Sweet bean paste is an acquired taste. I have been eating it since I was very young, so I never went through that initiation phase. But for those to whom an (as it's called in Japanese) is a new thing, if you can get past the intense sweetness and textural hurdles, you are in for a real treat. It's best paired with some type of pastry (preferably rice-based), but I'm sure there are combinations out there that are yet to be invented. I prefer smooth bean paste (koshi-an) to the kind with the bean skins left on (tsubushi-an), a preference I think is akin to smooth vs. chunky peanut butter. You either like it or you don't. However, it really depends on the context of the dessert. In some cases, only the chunky variety will do.
Bean paste can be red or white, and the red variety can be bought pre-made at many Asian grocery stores.
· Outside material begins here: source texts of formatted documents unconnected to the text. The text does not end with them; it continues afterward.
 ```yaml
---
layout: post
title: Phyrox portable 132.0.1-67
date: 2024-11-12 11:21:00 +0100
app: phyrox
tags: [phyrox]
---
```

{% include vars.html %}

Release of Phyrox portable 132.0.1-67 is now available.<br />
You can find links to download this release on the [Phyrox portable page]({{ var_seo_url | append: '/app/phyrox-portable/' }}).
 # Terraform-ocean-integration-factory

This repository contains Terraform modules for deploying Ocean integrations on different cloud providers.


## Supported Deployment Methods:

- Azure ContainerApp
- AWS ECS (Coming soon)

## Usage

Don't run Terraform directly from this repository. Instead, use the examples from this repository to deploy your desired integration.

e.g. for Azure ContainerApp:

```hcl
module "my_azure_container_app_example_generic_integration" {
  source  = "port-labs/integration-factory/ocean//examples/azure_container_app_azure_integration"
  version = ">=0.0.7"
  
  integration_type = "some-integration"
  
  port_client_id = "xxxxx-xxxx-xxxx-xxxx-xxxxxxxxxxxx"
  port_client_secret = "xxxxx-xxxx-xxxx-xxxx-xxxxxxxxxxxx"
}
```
I've found it to be too sweet, so making my own allows me to control the sugar. To save a little time, you could buy the canned beans and skip the parboiling step (step 1). Some recipes called for soaking the beans over night, but as long as you parboil 3-4 times, I don't think that soaking is necessary.
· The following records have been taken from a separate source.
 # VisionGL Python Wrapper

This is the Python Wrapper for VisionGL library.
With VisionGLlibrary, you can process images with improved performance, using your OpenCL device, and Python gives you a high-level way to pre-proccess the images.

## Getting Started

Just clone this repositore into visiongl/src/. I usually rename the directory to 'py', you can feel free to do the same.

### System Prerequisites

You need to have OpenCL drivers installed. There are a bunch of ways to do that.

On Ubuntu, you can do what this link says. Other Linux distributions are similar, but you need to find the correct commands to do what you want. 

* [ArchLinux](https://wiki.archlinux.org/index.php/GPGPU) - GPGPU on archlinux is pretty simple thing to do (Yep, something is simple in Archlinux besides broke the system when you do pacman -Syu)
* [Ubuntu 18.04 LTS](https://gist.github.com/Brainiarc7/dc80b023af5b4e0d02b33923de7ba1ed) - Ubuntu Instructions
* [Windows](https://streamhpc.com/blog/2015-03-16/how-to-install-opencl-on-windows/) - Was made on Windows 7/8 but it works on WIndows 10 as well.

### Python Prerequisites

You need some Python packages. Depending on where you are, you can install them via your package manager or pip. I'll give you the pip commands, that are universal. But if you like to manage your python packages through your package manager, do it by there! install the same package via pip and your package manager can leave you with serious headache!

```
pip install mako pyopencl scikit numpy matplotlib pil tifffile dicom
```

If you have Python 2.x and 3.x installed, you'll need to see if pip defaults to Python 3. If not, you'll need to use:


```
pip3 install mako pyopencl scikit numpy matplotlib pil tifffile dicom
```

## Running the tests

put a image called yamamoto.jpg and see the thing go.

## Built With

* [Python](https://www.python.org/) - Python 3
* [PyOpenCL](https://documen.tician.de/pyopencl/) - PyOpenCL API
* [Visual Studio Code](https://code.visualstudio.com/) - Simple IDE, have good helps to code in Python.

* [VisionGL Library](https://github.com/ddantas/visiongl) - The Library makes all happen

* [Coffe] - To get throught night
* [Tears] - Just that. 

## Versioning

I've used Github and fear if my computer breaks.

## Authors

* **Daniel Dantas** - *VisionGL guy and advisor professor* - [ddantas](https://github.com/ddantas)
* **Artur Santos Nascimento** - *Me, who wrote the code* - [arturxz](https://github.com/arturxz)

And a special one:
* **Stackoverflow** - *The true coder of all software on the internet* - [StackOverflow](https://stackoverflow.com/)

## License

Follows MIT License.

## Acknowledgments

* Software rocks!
Adapted from Apple Pie, Patis, & Pâté
- 180 g. azuki beans (for red) or lima beans (for white)
- 5 c. water
- 1-1/2 c. granulated sugar
- 1 tsp. salt
- Wash beans well in cold water and drain. Pour beans into a medium pot and cover with about 1" of water. Bring to a boil over medium heat. When water is at a strong boil, remove the pot from the heat, drain the beans, discarding the water. Repeat 2-3 more times until the skin begins to peel back from the beans, then drain one last time and wash the pot.
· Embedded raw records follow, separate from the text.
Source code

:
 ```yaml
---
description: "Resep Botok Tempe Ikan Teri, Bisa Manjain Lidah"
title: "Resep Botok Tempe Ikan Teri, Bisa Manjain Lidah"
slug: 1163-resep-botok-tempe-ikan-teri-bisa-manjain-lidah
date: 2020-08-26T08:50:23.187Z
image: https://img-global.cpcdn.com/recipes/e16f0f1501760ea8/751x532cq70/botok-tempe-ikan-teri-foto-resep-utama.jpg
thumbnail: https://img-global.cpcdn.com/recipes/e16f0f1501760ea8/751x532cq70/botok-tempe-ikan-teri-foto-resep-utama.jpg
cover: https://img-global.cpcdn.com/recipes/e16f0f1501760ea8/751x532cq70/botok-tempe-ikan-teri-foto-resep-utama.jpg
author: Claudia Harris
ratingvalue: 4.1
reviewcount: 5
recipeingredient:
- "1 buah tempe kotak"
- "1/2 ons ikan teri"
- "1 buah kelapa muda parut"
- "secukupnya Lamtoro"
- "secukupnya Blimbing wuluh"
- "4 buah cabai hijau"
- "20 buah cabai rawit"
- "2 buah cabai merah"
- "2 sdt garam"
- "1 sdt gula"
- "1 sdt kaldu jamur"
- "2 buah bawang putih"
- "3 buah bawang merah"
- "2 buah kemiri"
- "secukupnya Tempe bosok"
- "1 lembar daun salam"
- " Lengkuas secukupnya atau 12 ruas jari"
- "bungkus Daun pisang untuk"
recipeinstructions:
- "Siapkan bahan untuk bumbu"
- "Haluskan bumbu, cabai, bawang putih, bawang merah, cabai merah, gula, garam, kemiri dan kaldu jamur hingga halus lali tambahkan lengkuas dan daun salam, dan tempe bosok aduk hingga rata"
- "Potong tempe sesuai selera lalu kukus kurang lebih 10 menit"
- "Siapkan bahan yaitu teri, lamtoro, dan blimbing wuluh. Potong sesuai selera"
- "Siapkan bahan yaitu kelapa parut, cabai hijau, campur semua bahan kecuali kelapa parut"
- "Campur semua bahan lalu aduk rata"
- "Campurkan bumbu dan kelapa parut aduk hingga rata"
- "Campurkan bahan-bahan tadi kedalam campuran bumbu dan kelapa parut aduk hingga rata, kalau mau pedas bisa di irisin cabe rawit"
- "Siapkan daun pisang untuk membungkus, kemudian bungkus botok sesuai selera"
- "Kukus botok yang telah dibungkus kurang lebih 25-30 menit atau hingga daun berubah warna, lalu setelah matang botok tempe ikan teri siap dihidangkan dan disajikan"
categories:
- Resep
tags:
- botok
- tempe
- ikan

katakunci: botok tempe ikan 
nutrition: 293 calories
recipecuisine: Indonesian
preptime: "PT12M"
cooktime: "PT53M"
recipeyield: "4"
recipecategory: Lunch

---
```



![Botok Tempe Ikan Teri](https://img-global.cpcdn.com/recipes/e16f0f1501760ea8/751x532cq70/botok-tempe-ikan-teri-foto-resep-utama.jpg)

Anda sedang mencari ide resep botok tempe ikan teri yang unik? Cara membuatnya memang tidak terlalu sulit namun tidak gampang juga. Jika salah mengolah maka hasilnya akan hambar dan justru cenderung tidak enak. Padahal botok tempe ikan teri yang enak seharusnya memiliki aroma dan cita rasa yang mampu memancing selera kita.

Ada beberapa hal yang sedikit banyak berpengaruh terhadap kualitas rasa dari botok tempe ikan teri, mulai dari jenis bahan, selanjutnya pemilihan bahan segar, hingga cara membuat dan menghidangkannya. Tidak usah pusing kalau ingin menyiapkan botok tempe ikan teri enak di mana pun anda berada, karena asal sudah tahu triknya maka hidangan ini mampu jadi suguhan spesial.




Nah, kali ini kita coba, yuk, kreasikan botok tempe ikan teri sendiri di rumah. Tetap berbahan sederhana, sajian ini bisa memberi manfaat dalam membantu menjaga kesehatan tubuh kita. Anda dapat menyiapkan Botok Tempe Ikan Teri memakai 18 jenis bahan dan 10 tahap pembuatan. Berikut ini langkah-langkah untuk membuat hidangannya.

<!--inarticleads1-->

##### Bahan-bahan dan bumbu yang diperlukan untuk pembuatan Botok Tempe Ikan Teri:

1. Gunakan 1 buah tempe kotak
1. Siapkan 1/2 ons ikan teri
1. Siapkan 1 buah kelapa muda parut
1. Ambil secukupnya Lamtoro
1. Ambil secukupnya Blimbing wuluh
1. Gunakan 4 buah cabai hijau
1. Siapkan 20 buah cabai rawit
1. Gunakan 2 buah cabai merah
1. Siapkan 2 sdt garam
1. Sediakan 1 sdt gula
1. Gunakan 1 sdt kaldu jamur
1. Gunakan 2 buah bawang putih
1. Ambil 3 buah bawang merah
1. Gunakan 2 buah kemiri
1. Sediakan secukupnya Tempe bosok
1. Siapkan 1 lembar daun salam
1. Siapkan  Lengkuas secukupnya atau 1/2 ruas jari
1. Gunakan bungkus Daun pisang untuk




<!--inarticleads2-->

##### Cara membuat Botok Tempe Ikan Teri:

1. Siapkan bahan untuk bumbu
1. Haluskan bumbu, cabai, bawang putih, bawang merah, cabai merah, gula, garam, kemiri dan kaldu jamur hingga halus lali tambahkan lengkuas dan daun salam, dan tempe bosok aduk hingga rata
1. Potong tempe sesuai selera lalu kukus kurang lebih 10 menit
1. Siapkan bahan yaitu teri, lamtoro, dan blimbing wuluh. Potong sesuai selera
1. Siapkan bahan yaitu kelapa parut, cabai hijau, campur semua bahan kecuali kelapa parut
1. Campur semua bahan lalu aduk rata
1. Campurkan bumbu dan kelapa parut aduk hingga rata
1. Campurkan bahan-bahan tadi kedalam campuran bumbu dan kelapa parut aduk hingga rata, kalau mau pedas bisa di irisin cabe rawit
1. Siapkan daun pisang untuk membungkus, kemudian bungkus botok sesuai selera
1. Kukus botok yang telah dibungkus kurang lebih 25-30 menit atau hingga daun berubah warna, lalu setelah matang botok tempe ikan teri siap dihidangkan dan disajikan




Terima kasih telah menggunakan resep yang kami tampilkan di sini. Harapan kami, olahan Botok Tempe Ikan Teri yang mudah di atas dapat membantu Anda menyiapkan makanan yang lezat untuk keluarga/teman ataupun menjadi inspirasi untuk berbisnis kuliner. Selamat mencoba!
- Return the beans to the clean pot and cover with 5 c. water. Bring to a boil, then reduce heat to low and cover. Simmer for 1-1/2 to 2 hours. When beans are soft and "mashable," remove the pot from heat.
- Place a mesh sieve over a bowl and pour the beans into the sieve. With the back of a wooden spoon, mash the bean through the sieve into the bowl with the reserved liquid. When only bean skins remain in the sieve, discard them.
- Pour the mashed beans and liquid into a cheesecloth, and strain out most of the liquid. To gauge if you have removed enough liquid, press your finger into the beans. If it holds the indentation without crumbling, it's ready.
- Place the bean mash back in the pot, add sugar and salt, and turn heat to low. Heat, stirring, until sugar is dissolved and mixture is glossy.